Area drag racer still going strong at 67 years old
Competitive drag racing has been a lifelong passion for Joe Fox Sr. But his indoctrination into the sport as a student at the Johnstown Vo-Tech High School nearly 50 years ago was somewhat bittersweet.
“I was 17 years old back in 1975, and I asked my dad if I could use his car to take my girlfriend to Idlewild Park,” said Fox, 67, who now lives in Portage. “I took his brand new Chevy Chevelle, but we didn’t go to Idlewild Park.
“Instead, we went to the Keystone Raceway Park in New Alexandria and I ended up racing with his car that day and winning the race,” Fox Sr. added with a chuckle. “I was in trouble when I got home, but that experience gave me the bug for racing.”
After taking a long hiatus from the sport for military service, and then to marry and raise a family, Fox resumed drag racing nine years ago, in 2015, and he has continued ever since. The 2024 calendar year has been Fox’s finest ever in drag racing, in which races are contested on asphalt tracks on distances of either 1/4 or 1/8 of a mile.
Fox racked up the most points of any racer in his Sportsmen Series Division at Keystone this year, then accumulated enough points in the World Drag Racing Alliance Eastern Regional event at Keystone to qualify for the WDRA National/World Championship event at Montgomery (Alabama) International Track Oct. 24-26. He finished in eighth place among 35 cars there to earn induction into the WDRA International Hall of Fame in early November.
“This is the furthest I’ve ever made it in a season,” Fox said. “I’ve been in the top five finishers at the local (Keystone) track several times, but this is the furthest I’ve ever gone outside of that.”
In drag racing competition, two cars go out of the starting blocks at the same time, and the races are held according to a timed and handicap system. At the Montgomery track, Fox’s 1980 Chevy Malibu finished just three-thousandths of a second behind eventual national champion Kyle Wanamaker of Michigan.
Fox finished fifth in the nation in his division for the season, according to overall points accumulated, with Wanamaker winning the overall championship.

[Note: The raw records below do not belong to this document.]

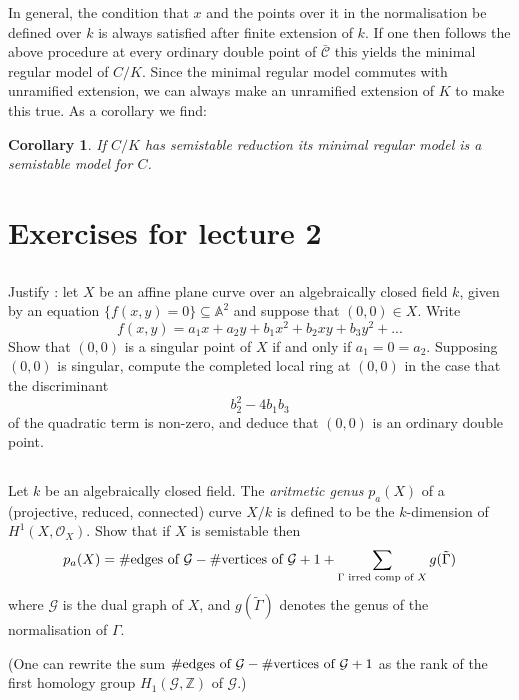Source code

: \documentclass[12pt]{amsart}
\numberwithin{equation}{section}
\newtheorem{cor}[equation]{Corollary}
\theoremstyle{remark}
\theoremstyle{definition}
\theoremstyle{definition}
\theoremstyle{definition}
\theoremstyle{definition}
\theoremstyle{definition}
\theoremstyle{definition}
\begin{document}
In general, the condition that $x$ and the points over it in the normalisation be defined over $k$ is always satisfied after finite extension of $k$. If one then follows the above procedure  at every ordinary double point of $\bar{\mathcal{C}}$ this yields the minimal regular model of $C/K$.  Since the minimal regular model commutes with unramified extension, we can always make an unramified extension of $K$ to make this true. As a corollary we find:

\begin{cor}
If $C/K$ has semistable reduction its minimal regular model is a semistable model for $C$.
\end{cor} 

\newpage

\section{Exercises for lecture 2}


\subsection{}
Justify : let $X$ be an affine plane curve over an algebraically closed field $k$, given by an equation $\{f(x,y)=0\}\subseteq \mathbb{A}^2$ and suppose that $(0,0)\in X$. Write 
\[f(x,y)=a_1x+a_2y+b_1x^2+b_2xy+b_3y^2+...\]
Show that $(0,0)$ is a singular point of $X$ if and only if $a_1=0=a_2$. Supposing $(0,0)$ is singular, compute the completed local ring at $(0,0)$ in the case that the discriminant
\[b_2^2-4b_1b_3\]
of the quadratic term is non-zero, and deduce that $(0,0)$ is an ordinary double point. 

\subsection{}
Let $k$ be an algebraically closed field. The \textit{aritmetic genus} $p_a(X)$ of a (projective, reduced, connected) curve $X/k$ is defined to be the $k$-dimension of $H^1(X,\mathcal{O}_X)$. Show that if $X$ is semistable then 
\[p_a(X)=\#\textup{edges of }\mathcal{G}-\# \textup{vertices of }\mathcal{G}+1+\sum_{\Gamma \textup{ irred comp of }X} g(\tilde{\Gamma})\]
where $\mathcal{G}$ is the dual graph of $X$, and $g(\tilde{\Gamma})$ denotes the  genus of the normalisation of $\Gamma$. 

(One can rewrite the sum $\#\textup{edges of }\mathcal{G}-\# \textup{vertices of }\mathcal{G}+1$ as the rank of the first homology group
$H_1(\mathcal{G},\mathbb{Z})$ of $\mathcal{G}$.)
\end{document}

“The WDRA world/national competition invites racers from countries outside the United States, like Canada and Aruba, and in my class, the 35 most winning racers from inside and outside the United States were there,” Fox said. “There were no racers from Aruba there this year, but there were racers from Alberta, Canada, and from states all over this country, like Kansas, Georgia, Florida, Michigan and California.
“If you lose one race in the event, you’re finished, and I made it to the quarterfinals before losing,” Fox said.

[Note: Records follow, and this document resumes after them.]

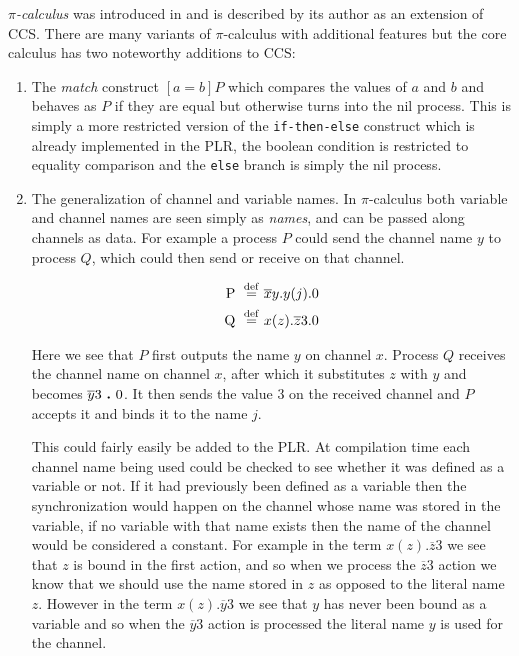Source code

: 	\textit{$\pi$-calculus} was introduced in \cite{Milner89acalculus} and is 
	described by its author as an extension of CCS. There are many variants of 
	$\pi$-calculus with additional features but the core calculus has two 
	noteworthy additions to CCS:
	
	\begin{enumerate}
		\item The \textit{match} construct $[a = b] P$ which compares the values 
		of $a$ and $b$ and behaves as $P$ if they are equal but otherwise turns 
		into the nil process. This is simply a more restricted version of the 
		\texttt{if-then-else} construct which is already implemented in the PLR, 
		the boolean condition is restricted to equality comparison and the 
		\texttt{else} branch is simply the nil process. 
		
		\item The generalization of channel and variable names. In $\pi$-calculus 
		both variable and channel names are seen simply as \textit{names}, and can 
		be passed along channels as data. For example a process $P$ could send the 
		channel name $y$ to process $Q$, which could then send or receive on that 
		channel.
		
	  \begin{align*}
			\mathrm{P} \ \stackrel{\mathrm{def}}{=}\  & \overline{x}y . y(j) . 0\\
			\mathrm{Q} \ \stackrel{\mathrm{def}}{=}\  & x(z) . \overline{z}3 . 0\\
		\end{align*} 
		
		Here we see that $P$ first outputs the name $y$ on channel $x$. Process 
		$Q$ receives the channel name on channel $x$, after which it substitutes
		$z$ with $y$ and becomes $\overline{y}3 \ \textbf{.}\  0$. It then sends the value
		3 on the received channel and $P$ accepts it and binds it to the name $j$.
		
		This could fairly easily be added to the PLR. At compilation time each 
		channel name being used could be checked to see whether it was defined as 
		a variable or not. If it had previously been defined as a variable then 
		the synchronization would happen on the channel whose name was stored in 
		the variable, if no variable with that name exists then the name of the 
		channel would be considered a constant. For example in the term $x(z) . 
		\overline{z}3$ we see that $z$ is bound in the first action, and so when 
		we process the $\overline{z}3$ action we know that we should use the name
		stored in $z$ as opposed to the literal name $z$. However in the term 
		$x(z) . \overline{y}3$ we see that $y$ has never been bound as a variable 
		and so when the $\overline{y}3$ action is processed the literal name $y$ 
		is used for the channel.
		
	\end{enumerate}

Fox built his Chevy Malibu 20 years ago with the help of his son, Joe Fox Jr., who is also involved in competitive drag racing.
“I was a crewman for him until we built my car and I resumed racing,” Fox Sr. said. “I had won a main race at Keystone this year on the Fourth of July weekend, and finished second in another race that weekend. I knew that I was having a good season, but at the end of the season, I didn’t realize that I was doing as well as I did.”
Fox Sr.– who also races at tracks in Hagerstown, Md. and Salem, Ohio — said that consistency has been the key to his success on the track.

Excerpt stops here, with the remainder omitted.